- **THE PROBLEM**: For the records below, tally the lines that contain "services" and give only that number.

- **DATASET EXCERPTS**:
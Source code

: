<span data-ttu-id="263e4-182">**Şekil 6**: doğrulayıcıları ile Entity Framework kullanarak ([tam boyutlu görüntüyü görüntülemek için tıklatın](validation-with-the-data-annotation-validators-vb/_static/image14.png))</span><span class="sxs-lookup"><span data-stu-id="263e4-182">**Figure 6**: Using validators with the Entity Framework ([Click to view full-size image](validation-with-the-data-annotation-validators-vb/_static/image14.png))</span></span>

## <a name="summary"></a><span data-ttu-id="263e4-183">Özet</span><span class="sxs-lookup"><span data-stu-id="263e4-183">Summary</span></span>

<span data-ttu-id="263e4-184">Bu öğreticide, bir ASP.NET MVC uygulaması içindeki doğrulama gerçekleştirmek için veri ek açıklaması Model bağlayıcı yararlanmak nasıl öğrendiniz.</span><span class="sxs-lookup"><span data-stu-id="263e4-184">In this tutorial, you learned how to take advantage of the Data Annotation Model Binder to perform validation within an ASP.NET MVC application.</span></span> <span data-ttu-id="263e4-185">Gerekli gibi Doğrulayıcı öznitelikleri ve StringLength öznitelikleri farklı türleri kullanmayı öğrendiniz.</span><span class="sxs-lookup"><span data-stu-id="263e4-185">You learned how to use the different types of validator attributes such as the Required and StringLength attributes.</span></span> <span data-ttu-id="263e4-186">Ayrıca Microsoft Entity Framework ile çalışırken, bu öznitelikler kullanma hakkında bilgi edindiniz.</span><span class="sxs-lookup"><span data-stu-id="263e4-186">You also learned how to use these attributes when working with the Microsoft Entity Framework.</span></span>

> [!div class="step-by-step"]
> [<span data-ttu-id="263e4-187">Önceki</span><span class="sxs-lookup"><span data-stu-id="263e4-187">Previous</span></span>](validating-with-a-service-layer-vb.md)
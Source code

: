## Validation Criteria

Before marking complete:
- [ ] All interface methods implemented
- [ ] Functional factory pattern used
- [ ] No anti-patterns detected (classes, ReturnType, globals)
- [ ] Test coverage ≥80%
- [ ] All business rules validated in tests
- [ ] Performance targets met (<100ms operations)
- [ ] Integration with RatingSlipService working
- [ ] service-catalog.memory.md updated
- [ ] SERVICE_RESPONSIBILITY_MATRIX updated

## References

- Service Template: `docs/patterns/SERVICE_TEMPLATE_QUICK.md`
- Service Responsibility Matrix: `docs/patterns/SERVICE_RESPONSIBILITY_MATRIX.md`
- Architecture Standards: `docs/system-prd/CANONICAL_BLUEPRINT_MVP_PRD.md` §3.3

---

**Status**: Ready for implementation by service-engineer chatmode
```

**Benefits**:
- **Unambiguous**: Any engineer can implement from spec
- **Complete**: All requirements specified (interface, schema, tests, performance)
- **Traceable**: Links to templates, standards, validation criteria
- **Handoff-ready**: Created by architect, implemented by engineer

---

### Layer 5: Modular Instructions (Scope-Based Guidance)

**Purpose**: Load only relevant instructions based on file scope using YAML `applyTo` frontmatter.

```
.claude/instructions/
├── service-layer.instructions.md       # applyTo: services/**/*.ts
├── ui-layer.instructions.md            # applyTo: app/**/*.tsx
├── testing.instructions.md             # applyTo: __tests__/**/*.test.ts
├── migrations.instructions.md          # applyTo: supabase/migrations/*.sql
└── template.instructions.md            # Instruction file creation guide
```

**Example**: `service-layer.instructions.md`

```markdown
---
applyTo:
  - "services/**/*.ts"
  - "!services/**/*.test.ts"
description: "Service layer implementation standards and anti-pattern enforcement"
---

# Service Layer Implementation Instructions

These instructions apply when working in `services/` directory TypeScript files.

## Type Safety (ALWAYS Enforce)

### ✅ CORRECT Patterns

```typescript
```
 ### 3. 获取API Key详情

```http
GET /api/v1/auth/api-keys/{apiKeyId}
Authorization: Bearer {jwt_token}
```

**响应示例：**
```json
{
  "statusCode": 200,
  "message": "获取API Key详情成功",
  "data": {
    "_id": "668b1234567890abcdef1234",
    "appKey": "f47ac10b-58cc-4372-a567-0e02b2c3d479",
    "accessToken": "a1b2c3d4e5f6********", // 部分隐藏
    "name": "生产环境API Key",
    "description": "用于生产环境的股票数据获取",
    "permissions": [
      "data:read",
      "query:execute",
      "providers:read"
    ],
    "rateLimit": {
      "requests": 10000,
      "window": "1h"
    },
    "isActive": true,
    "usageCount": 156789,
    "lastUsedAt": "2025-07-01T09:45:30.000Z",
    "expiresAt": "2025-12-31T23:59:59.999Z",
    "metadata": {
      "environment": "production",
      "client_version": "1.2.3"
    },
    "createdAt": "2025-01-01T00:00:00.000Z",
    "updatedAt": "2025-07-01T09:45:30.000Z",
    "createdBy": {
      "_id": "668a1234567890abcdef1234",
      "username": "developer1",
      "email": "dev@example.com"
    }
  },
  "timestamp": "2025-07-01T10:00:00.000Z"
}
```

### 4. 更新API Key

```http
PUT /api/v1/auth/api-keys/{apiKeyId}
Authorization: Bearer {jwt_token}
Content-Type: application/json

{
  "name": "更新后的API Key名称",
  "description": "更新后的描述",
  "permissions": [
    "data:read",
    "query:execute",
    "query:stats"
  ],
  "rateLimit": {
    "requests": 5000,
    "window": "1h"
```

- **OUTPUT FOR THIS TASK**: 4